# Paint Codes???



## 05_HUMBLER (Jul 18, 2005)

Does anyone know the paint codes for the 05 Yellow Jacket? I had an unfortunate event yesterday involving my GTO and my VW bus. Any help would be greatly appreciated, Thanks


----------



## 05GTO (Oct 6, 2004)

05_HUMBLER said:


> Does anyone know the paint codes for the 05 Yellow Jacket? I had an unfortunate event yesterday involving my GTO and my VW bus.
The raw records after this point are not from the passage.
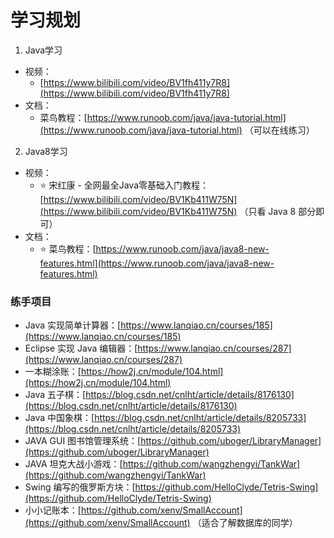 # 学习规划

1. Java学习
- 视频：
	- [https://www.bilibili.com/video/BV1fh411y7R8](https://www.bilibili.com/video/BV1fh411y7R8)
- 文档：
	- 菜鸟教程：[https://www.runoob.com/java/java-tutorial.html](https://www.runoob.com/java/java-tutorial.html) （可以在线练习）
2. Java8学习
-   视频：
	 -   ⭐ 宋红康 - 全网最全Java零基础入门教程：[https://www.bilibili.com/video/BV1Kb411W75N](https://www.bilibili.com/video/BV1Kb411W75N) （只看 Java 8 部分即可）
- 文档：
  - ⭐ 菜鸟教程：[https://www.runoob.com/java/java8-new-features.html](https://www.runoob.com/java/java8-new-features.html)
### 练手项目

[](https://github.com/liyupi/codefather/tree/main/%E5%AD%A6%E4%B9%A0%E8%B7%AF%E7%BA%BF#%E7%BB%83%E6%89%8B%E9%A1%B9%E7%9B%AE)

-   Java 实现简单计算器：[https://www.lanqiao.cn/courses/185](https://www.lanqiao.cn/courses/185)
-   Eclipse 实现 Java 编辑器：[https://www.lanqiao.cn/courses/287](https://www.lanqiao.cn/courses/287)
-   一本糊涂账：[https://how2j.cn/module/104.html](https://how2j.cn/module/104.html)
-   Java 五子棋：[https://blog.csdn.net/cnlht/article/details/8176130](https://blog.csdn.net/cnlht/article/details/8176130)
-   Java 中国象棋：[https://blog.csdn.net/cnlht/article/details/8205733](https://blog.csdn.net/cnlht/article/details/8205733)
-   JAVA GUI 图书馆管理系统：[https://github.com/uboger/LibraryManager](https://github.com/uboger/LibraryManager)
-   JAVA 坦克大战小游戏：[https://github.com/wangzhengyi/TankWar](https://github.com/wangzhengyi/TankWar)
-   Swing 编写的俄罗斯方块：[https://github.com/HelloClyde/Tetris-Swing](https://github.com/HelloClyde/Tetris-Swing)
-   小小记账本：[https://github.com/xenv/SmallAccount](https://github.com/xenv/SmallAccount) （适合了解数据库的同学）


<!--stackedit_data:
eyJoaXN0b3J5IjpbLTcxNjczNTA4Ml19
-->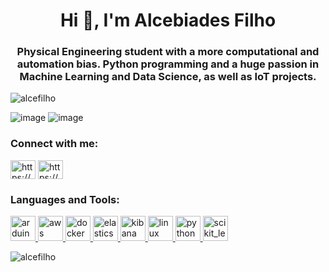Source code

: <h1 align="center">Hi 👋, I'm Alcebiades Filho</h1>
<h3 align="center">Physical Engineering student with a more computational and automation bias. Python programming and a huge passion in Machine Learning and Data Science, as well as IoT projects.</h3>

<p align="left"> <img src="https://komarev.com/ghpvc/?username=alcefilho&label=Profile%20views&color=0e75b6&style=flat" alt="alcefilho" /> </p>


![image](https://media1.giphy.com/media/njZPp4pQ0g4fe/giphy.gif?cid=ecf05e475radfhhe46t3tiiuv6t08a3k82yr9vpjoeqh3gs0&rid=giphy.gif)
![image](https://media1.giphy.com/media/3ov9k2TJJplyLnGCOc/giphy.gif?cid=ecf05e4782cf2d0abbd37ff57227733682e54101d8404969&rid=giphy.gif)


<h3 align="left">Connect with me:</h3>
<p align="left">
<a href="https://linkedin.com/in/https://www.linkedin.com/in/alcebiadesfilho/" target="blank"><img align="center" src="https://cdn.jsdelivr.net/npm/simple-icons@3.0.1/icons/linkedin.svg" alt="https://www.linkedin.com/in/alcebiadesfilho/" height="30" width="40" /></a>
<a href="https://kaggle.com/https://www.kaggle.com/alcebiadesfilho" target="blank"><img align="center" src="https://cdn.jsdelivr.net/npm/simple-icons@3.0.1/icons/kaggle.svg" alt="https://www.kaggle.com/alcebiadesfilho" height="30" width="40" /></a>
</p>

<h3 align="left">Languages and Tools:</h3>
<p align="left"> <a href="https://www.arduino.cc/" target="_blank"> <img src="https://cdn.worldvectorlogo.com/logos/arduino-1.svg" alt="arduino" width="40" height="40"/> </a> <a href="https://aws.amazon.com" target="_blank"> <img src="https://devicons.github.io/devicon/devicon.git/icons/amazonwebservices/amazonwebservices-original-wordmark.svg" alt="aws" width="40" height="40"/> </a> <a href="https://www.docker.com/" target="_blank"> <img src="https://devicons.github.io/devicon/devicon.git/icons/docker/docker-original-wordmark.svg" alt="docker" width="40" height="40"/> </a> <a href="https://www.elastic.co" target="_blank"> <img src="https://www.vectorlogo.zone/logos/elastic/elastic-icon.svg" alt="elasticsearch" width="40" height="40"/> </a> <a href="https://www.elastic.co/kibana" target="_blank"> <img src="https://www.vectorlogo.zone/logos/elasticco_kibana/elasticco_kibana-icon.svg" alt="kibana" width="40" height="40"/> </a> <a href="https://www.linux.org/" target="_blank"> <img src="https://devicons.github.io/devicon/devicon.git/icons/linux/linux-original.svg" alt="linux" width="40" height="40"/> </a> <a href="https://www.python.org" target="_blank"> <img src="https://devicons.github.io/devicon/devicon.git/icons/python/python-original.svg" alt="python" width="40" height="40"/> </a> <a href="https://scikit-learn.org/" target="_blank"> <img src="https://upload.wikimedia.org/wikipedia/commons/0/05/Scikit_learn_logo_small.svg" alt="scikit_learn" width="40" height="40"/> </a> </p>

<p><img align="center" src="https://github-readme-stats.vercel.app/api/top-langs?username=alcefilho&show_icons=true&locale=en&layout=compact" alt="alcefilho" /></p>
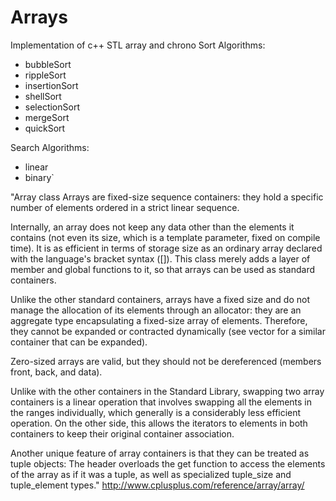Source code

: # Arrays
Implementation of c++ STL array and chrono
Sort Algorithms:
- bubbleSort
- rippleSort
- insertionSort
- shellSort
- selectionSort
- mergeSort
- quickSort
    
Search Algorithms:
- linear
- binary`


"Array class
Arrays are fixed-size sequence containers: they hold a specific number of elements ordered in a strict linear sequence.

Internally, an array does not keep any data other than the elements it contains (not even its size, which is a template parameter, fixed on compile time). It is as efficient in terms of storage size as an ordinary array declared with the language's bracket syntax ([]). This class merely adds a layer of member and global functions to it, so that arrays can be used as standard containers.

Unlike the other standard containers, arrays have a fixed size and do not manage the allocation of its elements through an allocator: they are an aggregate type encapsulating a fixed-size array of elements. Therefore, they cannot be expanded or contracted dynamically (see vector for a similar container that can be expanded).

Zero-sized arrays are valid, but they should not be dereferenced (members front, back, and data).

Unlike with the other containers in the Standard Library, swapping two array containers is a linear operation that involves swapping all the elements in the ranges individually, which generally is a considerably less efficient operation. On the other side, this allows the iterators to elements in both containers to keep their original container association.

Another unique feature of array containers is that they can be treated as tuple objects: The <array> header overloads the get function to access the elements of the array as if it was a tuple, as well as specialized tuple_size and tuple_element types."
http://www.cplusplus.com/reference/array/array/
Any help would be greatly appreciated, Thanks


Per Groucho!



Groucho said:


> _*Yellow Jacket.*_
> 
> Touch up paint bottle is P/N12346751 code 59U


----------



## 05_HUMBLER (Jul 18, 2005)

:cheers Thank you very much. :cheers


----------



## GoatBoy4056 (Nov 30, 2006)

*midnight blue paint code?*

In that case does anyone have the coad for the midnight blue color...greatly appreciated..thanx


----------



## b_a_betterperson (Feb 16, 2005)

GoatBoy4056 said:


> In that case does anyone have the coad for the midnight blue color...greatly appreciated..thanx


28U for 2005 per your other thread. Generally, touch up paint is a PITA. Just haven't had too much luck getting a perfect fill -- especially with the clearcoat.


----------



## Humbler05Tredm6 (Jun 27, 2006)

I think It is on bottom part of your trunk lid. There should be a sticker with alot of color codes.


----------